Measuring content marketing ROI isn't possible
Today’s opinion post is by Mike Turner, Senior Content Marketer at Oasis Beverages. He has over 15 years of experience in marketing, SEO, and analytics.
Content marketing ROI has become something of a holy grail in our industry. After spending 15 years leading marketing teams, I’ve come to a controversial conclusion: true content marketing ROI simply can’t be measured. Not in any meaningful way, at least.
Content marketing operates more like relationship building than a straightforward transaction. Having overseen hundreds of campaigns, I’ve seen how a single technical whitepaper can influence purchase decisions months or years later. The analytics tools we have today just aren’t equipped to capture these long-term, nuanced impacts.

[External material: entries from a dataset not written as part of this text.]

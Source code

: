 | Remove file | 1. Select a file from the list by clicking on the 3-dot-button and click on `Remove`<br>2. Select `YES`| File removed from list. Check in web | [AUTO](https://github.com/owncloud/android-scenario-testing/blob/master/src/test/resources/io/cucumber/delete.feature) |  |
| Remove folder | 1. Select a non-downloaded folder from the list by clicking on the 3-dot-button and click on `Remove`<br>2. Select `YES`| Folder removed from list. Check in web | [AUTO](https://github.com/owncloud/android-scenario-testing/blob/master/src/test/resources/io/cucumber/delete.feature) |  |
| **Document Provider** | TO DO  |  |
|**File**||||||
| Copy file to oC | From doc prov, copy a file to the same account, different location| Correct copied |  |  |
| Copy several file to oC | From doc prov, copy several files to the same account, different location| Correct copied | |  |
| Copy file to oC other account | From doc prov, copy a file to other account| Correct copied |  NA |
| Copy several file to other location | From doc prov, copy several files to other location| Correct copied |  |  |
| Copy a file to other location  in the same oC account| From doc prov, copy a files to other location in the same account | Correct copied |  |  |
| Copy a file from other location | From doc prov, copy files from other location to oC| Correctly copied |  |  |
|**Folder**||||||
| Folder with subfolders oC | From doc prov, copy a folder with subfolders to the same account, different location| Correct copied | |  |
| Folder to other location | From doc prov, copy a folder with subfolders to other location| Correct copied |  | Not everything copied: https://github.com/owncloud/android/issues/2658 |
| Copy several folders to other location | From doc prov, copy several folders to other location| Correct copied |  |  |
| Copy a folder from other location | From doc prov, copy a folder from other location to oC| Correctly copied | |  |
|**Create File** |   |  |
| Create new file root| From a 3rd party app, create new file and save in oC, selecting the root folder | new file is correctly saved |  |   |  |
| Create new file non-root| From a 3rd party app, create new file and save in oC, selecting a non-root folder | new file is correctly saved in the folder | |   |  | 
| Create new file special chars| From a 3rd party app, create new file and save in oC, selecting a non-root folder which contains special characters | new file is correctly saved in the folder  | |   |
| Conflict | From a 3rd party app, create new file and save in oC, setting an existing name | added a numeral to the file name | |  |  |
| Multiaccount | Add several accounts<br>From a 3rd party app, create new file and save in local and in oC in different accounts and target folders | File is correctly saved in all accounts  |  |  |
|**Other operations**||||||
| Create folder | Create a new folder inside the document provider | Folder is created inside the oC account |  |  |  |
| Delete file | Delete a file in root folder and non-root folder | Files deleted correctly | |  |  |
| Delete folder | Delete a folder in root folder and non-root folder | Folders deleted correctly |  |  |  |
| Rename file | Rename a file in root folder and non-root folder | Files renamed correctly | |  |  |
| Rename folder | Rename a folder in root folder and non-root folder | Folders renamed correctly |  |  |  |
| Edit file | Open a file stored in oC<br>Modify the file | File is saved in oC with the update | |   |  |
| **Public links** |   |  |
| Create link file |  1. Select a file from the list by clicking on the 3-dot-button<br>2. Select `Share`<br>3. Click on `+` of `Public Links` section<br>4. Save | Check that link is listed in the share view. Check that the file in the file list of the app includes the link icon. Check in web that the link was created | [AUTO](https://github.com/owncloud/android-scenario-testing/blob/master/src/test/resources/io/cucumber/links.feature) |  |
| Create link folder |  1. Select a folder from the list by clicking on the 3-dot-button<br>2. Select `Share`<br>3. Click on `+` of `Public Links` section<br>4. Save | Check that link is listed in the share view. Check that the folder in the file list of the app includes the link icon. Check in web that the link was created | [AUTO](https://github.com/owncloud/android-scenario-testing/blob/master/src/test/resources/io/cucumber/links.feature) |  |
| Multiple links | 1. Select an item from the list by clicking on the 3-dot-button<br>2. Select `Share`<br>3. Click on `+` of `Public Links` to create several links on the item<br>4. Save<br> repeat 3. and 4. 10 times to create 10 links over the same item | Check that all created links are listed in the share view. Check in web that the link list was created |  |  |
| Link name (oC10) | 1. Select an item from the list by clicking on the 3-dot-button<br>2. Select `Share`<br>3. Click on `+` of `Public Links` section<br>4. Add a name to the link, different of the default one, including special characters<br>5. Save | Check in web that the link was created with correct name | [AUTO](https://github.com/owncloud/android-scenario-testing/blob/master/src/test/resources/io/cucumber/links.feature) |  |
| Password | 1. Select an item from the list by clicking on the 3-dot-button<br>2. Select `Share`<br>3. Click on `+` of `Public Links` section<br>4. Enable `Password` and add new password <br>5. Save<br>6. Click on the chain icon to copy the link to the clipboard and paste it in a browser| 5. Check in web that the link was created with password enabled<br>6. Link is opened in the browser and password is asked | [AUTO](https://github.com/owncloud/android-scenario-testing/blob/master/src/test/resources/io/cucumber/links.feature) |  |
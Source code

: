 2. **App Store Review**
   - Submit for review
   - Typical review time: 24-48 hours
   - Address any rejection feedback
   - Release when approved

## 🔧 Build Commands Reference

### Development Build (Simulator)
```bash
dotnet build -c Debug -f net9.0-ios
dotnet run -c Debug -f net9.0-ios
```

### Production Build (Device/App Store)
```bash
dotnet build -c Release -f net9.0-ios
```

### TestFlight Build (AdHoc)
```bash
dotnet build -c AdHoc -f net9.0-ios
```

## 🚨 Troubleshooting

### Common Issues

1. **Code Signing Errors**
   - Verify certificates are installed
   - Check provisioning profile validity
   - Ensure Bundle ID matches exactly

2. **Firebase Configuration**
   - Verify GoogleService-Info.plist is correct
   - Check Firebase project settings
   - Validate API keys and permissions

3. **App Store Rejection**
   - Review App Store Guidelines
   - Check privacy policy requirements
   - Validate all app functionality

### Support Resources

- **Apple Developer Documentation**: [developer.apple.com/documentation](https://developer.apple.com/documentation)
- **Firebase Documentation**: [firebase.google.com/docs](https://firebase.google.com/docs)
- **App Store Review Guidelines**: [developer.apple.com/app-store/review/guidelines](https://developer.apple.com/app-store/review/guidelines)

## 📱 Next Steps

- Intangible Influences: Brand perception shifts and deeper customer relationships don’t show up in P&L statements, but they’re crucial for long-term success
- Extended Sales Cycles: B2B deals often take 6-18 months with dozens of touchpoints. Good luck attributing that closed deal to a blog post from last year
- Brand Equity and Trust: The compound effect of consistent, valuable content creates authority that pays dividends far beyond what we can measure
- Lagging Data: By the time a prospect converts, connecting their decision back to specific content pieces becomes nearly impossible
I’ve sat through countless meetings where executives demand precise ROI figures for our content program. The pressure to produce those neat spreadsheets is real. But here’s the thing - most content ROI calculations are built on shaky attribution models and assumptions that fall apart under scrutiny.
Content marketing moves people before it moves products. Last month, a CTO told me he’d been reading our technical blog for two years before reaching out. That kind of slow-burn influence doesn’t fit into traditional ROI frameworks.
This doesn’t mean we should stop measuring entirely. Track engagement metrics, monitor time on page, watch demo requests. These signals help validate we’re creating resonant content. But trying to assign direct dollar values to individual pieces misses the forest for the trees.
Focus instead on measuring broader impact. Are prospects better educated about our solutions? Do we show up in key industry conversations? Has our thought leadership positioned us as experts? I’ve found these indicators paint a more accurate picture of content marketing success.
We need to accept content marketing for what it is - a long-term investment in relationships and reputation. The ROI obsession forces us to view it through an unsuitable lens. Content plants seeds that may take seasons to bear fruit.
For the data-driven marketers, this requires a mindset shift. Move beyond simplistic ROI calculations toward understanding qualitative impact. Celebrate the connections built, conversations started, and perspectives changed. Use data as a guide, not a straightjacket.
When presenting to leadership, challenge the ROI fixation. Share specific examples of how content influenced major deals or shaped market perception. Stand firm in explaining that strategic marketing impact often transcends immediate metrics.
The problem isn’t content marketing - it’s our measurement approach. We need frameworks that account for content’s full strategic value, even when it can’t be reduced to a clean ROI percentage.